Russia’s Aerospace Forces, which have been helping Syrian government forces fight jihadist militants since September 2015, have gained experience in dealing with so-called “tunnel warfare”, “jihad-mobiles”, and atrocities by ISIS terrorists in Syria.
These experiences, and how they distinguish the war in Syria from other conflicts, have been recounted by a Russian pilot, Mikhail, who has participated in the operation. The commander of a squadron based in Russia’s Southern Military District, Mikhail is one of the pilots who fought in Syria and is also a veteran of the anti-terrorist operation in Chechnya.
The tasks of pilots in both cases were similar – to hit armored vehicles and militants from above – but the conditions were very different, which makes Mikhail’s comparative reflections, presented below, an interesting case study.

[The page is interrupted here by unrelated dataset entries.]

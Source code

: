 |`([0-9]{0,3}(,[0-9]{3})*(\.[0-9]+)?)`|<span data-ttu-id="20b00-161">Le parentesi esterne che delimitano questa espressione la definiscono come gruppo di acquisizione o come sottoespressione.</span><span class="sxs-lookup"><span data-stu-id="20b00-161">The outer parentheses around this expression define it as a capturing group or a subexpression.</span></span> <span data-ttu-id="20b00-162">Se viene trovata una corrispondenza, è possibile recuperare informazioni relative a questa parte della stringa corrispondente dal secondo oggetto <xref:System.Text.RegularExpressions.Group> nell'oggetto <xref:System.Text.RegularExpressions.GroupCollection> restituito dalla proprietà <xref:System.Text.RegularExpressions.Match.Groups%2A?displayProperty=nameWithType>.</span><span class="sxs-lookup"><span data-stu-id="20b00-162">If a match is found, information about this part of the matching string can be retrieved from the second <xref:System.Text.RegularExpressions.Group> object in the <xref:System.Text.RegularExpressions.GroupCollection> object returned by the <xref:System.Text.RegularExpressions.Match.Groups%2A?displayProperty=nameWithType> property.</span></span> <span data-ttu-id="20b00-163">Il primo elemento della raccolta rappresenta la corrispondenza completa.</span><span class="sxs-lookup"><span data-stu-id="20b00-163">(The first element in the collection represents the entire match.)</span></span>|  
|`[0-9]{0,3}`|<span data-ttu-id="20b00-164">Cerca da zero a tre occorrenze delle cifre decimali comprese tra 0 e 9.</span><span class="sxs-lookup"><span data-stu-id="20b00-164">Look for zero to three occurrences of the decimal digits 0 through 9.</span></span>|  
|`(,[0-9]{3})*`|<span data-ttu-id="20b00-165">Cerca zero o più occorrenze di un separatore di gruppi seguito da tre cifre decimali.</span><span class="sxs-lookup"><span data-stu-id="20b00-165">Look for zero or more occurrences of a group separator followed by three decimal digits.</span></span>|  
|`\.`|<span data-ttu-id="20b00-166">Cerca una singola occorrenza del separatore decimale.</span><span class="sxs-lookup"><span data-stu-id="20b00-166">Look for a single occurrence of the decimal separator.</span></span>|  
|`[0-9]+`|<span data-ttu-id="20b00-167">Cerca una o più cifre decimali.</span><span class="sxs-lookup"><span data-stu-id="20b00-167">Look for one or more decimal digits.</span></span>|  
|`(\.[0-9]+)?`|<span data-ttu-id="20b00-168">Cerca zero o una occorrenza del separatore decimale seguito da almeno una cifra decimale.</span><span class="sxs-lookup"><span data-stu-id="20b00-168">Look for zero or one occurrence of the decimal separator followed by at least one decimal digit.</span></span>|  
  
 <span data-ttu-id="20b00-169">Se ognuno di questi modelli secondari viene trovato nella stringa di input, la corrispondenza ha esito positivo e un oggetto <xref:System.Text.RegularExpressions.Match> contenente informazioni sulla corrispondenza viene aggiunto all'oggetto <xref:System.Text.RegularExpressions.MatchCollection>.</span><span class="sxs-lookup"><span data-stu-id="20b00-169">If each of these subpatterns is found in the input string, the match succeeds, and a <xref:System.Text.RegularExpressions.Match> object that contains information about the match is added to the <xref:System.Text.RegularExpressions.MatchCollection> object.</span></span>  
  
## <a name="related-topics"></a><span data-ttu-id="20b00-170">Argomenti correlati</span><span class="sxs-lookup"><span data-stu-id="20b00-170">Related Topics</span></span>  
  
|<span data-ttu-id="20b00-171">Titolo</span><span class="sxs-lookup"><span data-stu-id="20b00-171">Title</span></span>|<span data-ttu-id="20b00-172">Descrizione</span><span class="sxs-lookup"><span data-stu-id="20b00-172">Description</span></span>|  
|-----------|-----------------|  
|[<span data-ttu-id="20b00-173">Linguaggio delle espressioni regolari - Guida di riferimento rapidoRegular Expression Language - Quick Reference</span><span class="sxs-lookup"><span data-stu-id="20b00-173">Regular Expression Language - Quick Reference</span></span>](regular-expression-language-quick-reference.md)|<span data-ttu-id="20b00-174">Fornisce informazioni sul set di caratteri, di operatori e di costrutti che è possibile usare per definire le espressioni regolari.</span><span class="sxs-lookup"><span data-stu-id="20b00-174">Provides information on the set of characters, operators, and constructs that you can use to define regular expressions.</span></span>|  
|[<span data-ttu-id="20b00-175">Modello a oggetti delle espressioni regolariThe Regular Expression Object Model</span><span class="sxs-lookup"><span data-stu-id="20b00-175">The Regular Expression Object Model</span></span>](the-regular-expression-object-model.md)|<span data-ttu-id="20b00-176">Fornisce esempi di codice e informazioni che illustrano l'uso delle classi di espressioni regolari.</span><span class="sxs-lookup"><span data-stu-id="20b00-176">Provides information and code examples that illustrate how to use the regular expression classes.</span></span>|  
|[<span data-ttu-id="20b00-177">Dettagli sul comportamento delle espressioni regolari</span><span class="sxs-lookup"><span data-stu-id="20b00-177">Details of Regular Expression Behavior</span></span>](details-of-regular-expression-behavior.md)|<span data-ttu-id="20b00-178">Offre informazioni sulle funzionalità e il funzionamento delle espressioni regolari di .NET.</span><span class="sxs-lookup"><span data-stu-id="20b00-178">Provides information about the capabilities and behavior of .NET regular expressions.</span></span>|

While in Chechnya there are mountains, Syria has deserts, making it difficult to detect enemy installations “hidden in the sands, under the underlying surface,” explained Mikhail.
The pilot explained in detail how terrorists use the Syrian landscape to camouflage themselves: “they wear [desert] camouflage and paint sand-colored vehicles, so detecting them is sometimes only possible with coordinates.”
Another detail that distinguishes Syrian terrorists significantly is lack of judgment.
“They act as if they were under the influence of some substances,” says the pilot, stressing that Syrian terrorists are not distracted by anything: “even if someone dies, they pass and keep walking.”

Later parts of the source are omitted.